I grabbed my board and ran into the surf with it, duck diving under the waves the way Ethan had shown me. I paddled out to the area I had indicated and sat up on the board. She rose from the water immediately and we exchanged smiles. She held her head and shoulders out of the water, and I could see her powerful tail swish to and fro beneath her.
“What happened to your face? ” she asked me.
“It’s nothing, an accident, ” I said, reflexively touching my lip. “Lorelei, I need to know about my mother. ”
“Yes, ” she said, “Our sister. ”
“You mean that my mother is your sister? ”
“We are all sisters, ” she said.
“That makes you my aunt...”
“Aunt? ” she sounded puzzled.
“Yes, aunt– my mother’s sister is my aunt. ”
Her beautiful face registered no understanding. Maybe she was wrong about my mother.
Maybe I just happened to look like her. Maybe...
“Adria is my sister, ” she said. I nearly fell off of my surfboard when she spoke her name.
“Adria...” I was stunned, my head spinning.
“Where is Adria? ” she asked, “We miss her.” My god, I thought, she doesn’t know...what do I say?
“Lorelei,” I said gently, “She died just after I was born.”
“Died, ” she said with a little shake in her musical voice, “She is no more? ” Her face fell, and I knew she understood.
“No, ” I said somberly.
Her singsong voice took on a mournful timbre, “She left us for a human man. She saw him and said goodbye to us. After a while… she didn’t come back. ”
“I never even knew her, ” I paused for a moment, hot tears stinging my eyes. “What was she like? ”
“She was one of us, but she was different.”
“How? ” I asked, my head still reeling from the shock.
She smiled her wild gleeful smile, recovering from her moment of sorrow, “She liked to watch the people.” She looked over at the cement ship, “Pretty ladies used to dance and the sounds used to come from there. Adria watched them all the time. She was very sad when they stopped coming. ”
I thought about Stella dancing to the big bands. How could my mother have seen her, and then my father so many years later? That would make her over a hundred years old. It simply wasn’t possible; Lorelei must be confused.

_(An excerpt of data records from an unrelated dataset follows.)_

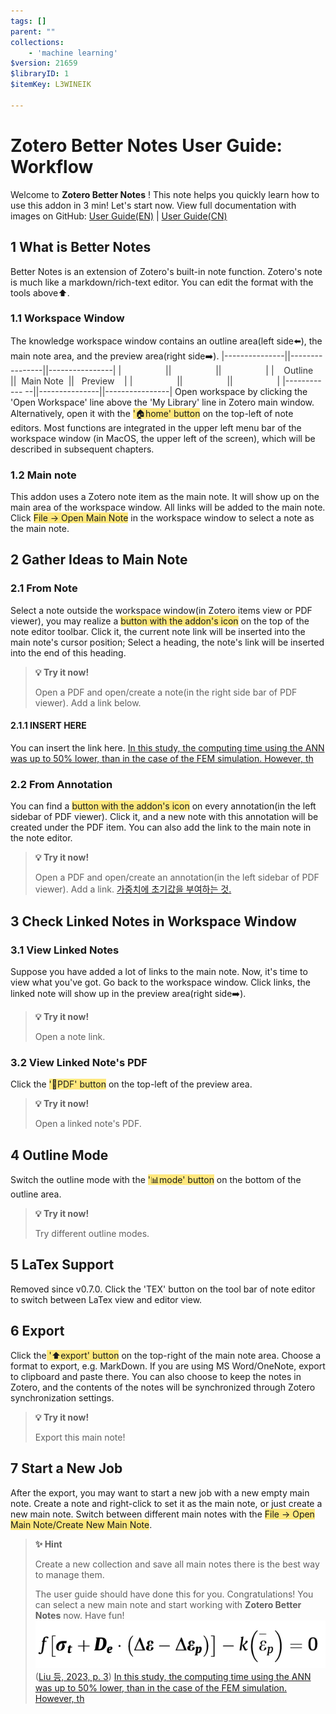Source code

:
 ```yaml
---
tags: []
parent: ""
collections:
    - 'machine learning'
$version: 21659
$libraryID: 1
$itemKey: L3WINEIK

---
```

# Zotero Better Notes User Guide: Workflow
Welcome to **Zotero Better Notes** !
This note helps you quickly learn how to use this addon in 3 min!
Let's start now.
View full documentation with images on GitHub: [User Guide(EN)](https://github.com/windingwind/zotero-better-notes/blob/master/UserGuide.md) | [User Guide(CN)](https://github.com/windingwind/zotero-better-notes/blob/master/UserGuideCN.md)
## 1 What is Better Notes
Better Notes is an extension of Zotero's built-in note function.
Zotero's note is much like a markdown/rich-text editor. You can edit the format with the tools above⬆️.
### 1.1 Workspace Window
The knowledge workspace window contains an outline area(left side⬅️), the main note area, and the preview area(right side➡️).
<span style="color: rgb(51, 51, 51)">|---------------||----------------||----------------|</span>
<span style="color: rgb(51, 51, 51)">|                  ||                  ||                  |</span>
<span style="color: rgb(51, 51, 51)">|    Outline    ||  Main Note  ||   Preview    |</span>
<span style="color: rgb(51, 51, 51)">|                  ||                  ||                  |</span>
<span style="color: rgb(51, 51, 51)">|------------ --||---------------||----------------|</span>
Open workspace by clicking the 'Open Workspace' line above the 'My Library' line in Zotero main window. Alternatively, open it with the <span style="background-color: #ffd40080">'🏠home' button</span> on the top-left of note editors.
Most functions are integrated in the upper left menu bar of the workspace window (in MacOS, the upper left of the screen), which will be described in subsequent chapters.
### 1.2 Main note
This addon uses a Zotero note item as the main note. It will show up on the main area of the workspace window.
All links will be added to the main note.
Click <span style="background-color: #ffd40080">File -> Open Main Note</span> in the workspace window to select a note as the main note.
## 2 Gather Ideas to Main Note
### 2.1 From Note
Select a note outside the workspace window(in Zotero items view or PDF viewer), you may realize a <span style="background-color: #ffd40080">button with the addon's icon</span> on the top of the note editor toolbar.
Click it, the current note link will be inserted into the main note's cursor position;
Select a heading, the note's link will be inserted into the end of this heading.
> **💡 Try it now!**
>
> Open a PDF and open/create a note(in the right side bar of PDF viewer). Add a link below.
#### 2.1.1 INSERT HERE
You can insert the link here.
<a href="./In-this-study,-the-computing-time-using-the-ANN-was-up-to-50--lower,-than-in-the-case-of-the-FEM-simulation.-However,-th-5IBDKEWR.md" rel="noopener noreferrer nofollow" zhref="zotero://note/u/5IBDKEWR/" ztype="znotelink" class="internal-link">In this study, the computing time using the ANN was up to 50% lower, than in the case of the FEM simulation. However, th</a>
### 2.2 From Annotation
You can find a <span style="background-color: #ffd40080">button with the addon's icon</span> on every annotation(in the left sidebar of PDF viewer).
Click it, and a new note with this annotation will be created under the PDF item. You can also add the link to the main note in the note editor.
> **💡 Try it now!**
>
> Open a PDF and open/create an annotation(in the left sidebar of PDF viewer). Add a link.
[가중치에 초기값을 부여하는 것.](zotero://note/u/AGMY2PVG/)
## 3 Check Linked Notes in Workspace Window
### 3.1 View Linked Notes
Suppose you have added a lot of links to the main note. Now, it's time to view what you've got.
Go back to the workspace window.
Click links, the linked note will show up in the preview area(right side➡️).
> **💡 Try it now!**
>
> Open a note link.
### 3.2 View Linked Note's PDF
Click the <span style="background-color: #ffd40080">'📄PDF' button</span> on the top-left of the preview area.
> **💡 Try it now!**
>
> Open a linked note's PDF.
## 4 Outline Mode
Switch the outline mode with the <span style="background-color: #ffd40080">'📊mode' button</span> on the bottom of the outline area.
> **💡 Try it now!**
>
> Try different outline modes.
## 5 LaTex Support
Removed since v0.7.0. Click the 'TEX' button on the tool bar of note editor to switch between LaTex view and editor view.
## 6 Export
Click the<span style="background-color: #ffd40080"> '⬆️export' button</span> on the top-right of the main note area. Choose a format to export, e.g. MarkDown.
If you are using MS Word/OneNote, export to clipboard and paste there.
You can also choose to keep the notes in Zotero, and the contents of the notes will be synchronized through Zotero synchronization settings.
> **💡 Try it now!**
>
> Export this main note!
## 7 Start a New Job
After the export, you may want to start a new job with a new empty main note.
Create a note and right-click to set it as the main note, or just create a new main note.
Switch between different main notes with the <span style="background-color: #ffd40080">File -> Open Main Note/Create New Main Note</span>.
> **✨ Hint**
>
> Create a new collection and save all main notes there is the best way to manage them.
>
> The user guide should have done this for you.
Congratulations!
You can select a new main note and start working with **Zotero Better Notes** now. Have fun!
![\<img alt="" data-attachment-key="YLTTMX7E" data-annotation="%7B%22attachmentURI%22%3A%22http%3A%2F%2Fzotero.org%2Fusers%2F10857963%2Fitems%2FBPYR4RVW%22%2C%22annotationKey%22%3A%223NKQCZKL%22%2C%22color%22%3A%22%23ffd400%22%2C%22pageLabel%22%3A%223%22%2C%22position%22%3A%7B%22pageIndex%22%3A2%2C%22rects%22%3A%5B%5B35.132%2C398.175%2C174.079%2C421.069%5D%5D%7D%2C%22citationItem%22%3A%7B%22uris%22%3A%5B%22http%3A%2F%2Fzotero.org%2Fusers%2F10857963%2Fitems%2FM3ITGFYW%22%5D%2C%22locator%22%3A%223%22%7D%7D" width="232" height="38" src="attachments/YLTTMX7E.png" ztype="zimage">](attachments/YLTTMX7E.png)\
<span class="citation" data-citation="%7B%22citationItems%22%3A%5B%7B%22uris%22%3A%5B%22http%3A%2F%2Fzotero.org%2Fusers%2F10857963%2Fitems%2FM3ITGFYW%22%5D%2C%22locator%22%3A%223%22%7D%5D%2C%22properties%22%3A%7B%7D%7D" ztype="zcitation">(<span class="citation-item"><a href="zotero://select/library/items/M3ITGFYW">Liu 등, 2023, p. 3</a></span>)</span>
<a href="./In-this-study,-the-computing-time-using-the-ANN-was-up-to-50--lower,-than-in-the-case-of-the-FEM-simulation.-However,-th-5IBDKEWR.md" rel="noopener noreferrer nofollow" zhref="zotero://note/u/5IBDKEWR/" ztype="znotelink" class="internal-link">In this study, the computing time using the ANN was up to 50% lower, than in the case of the FEM simulation. However, th</a>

I thought about my father, and wondered how he could have met my mother. I suppose he might have seen her the same way I saw Lorelei, but it was hard to imagine what would have brought him out to the boat– he never went to the beach if he could avoid it.
“What did she say about my father? ” I asked.
“She said she must leave us to be with him, ” she frowned, “She said she wanted some things she could only have if she left her sisters.”
“What things? ”
“Come with me to my hiding place! ”
She grabbed the edge of the board and began to propel it through the water. I laid down flat and held on for dear life. Turning back to look at the coastline, I saw Cruz’s tiny figure recede. I had taken this trip before, but mostly underwater and in a state of shock. We finally arrived at the remote spot.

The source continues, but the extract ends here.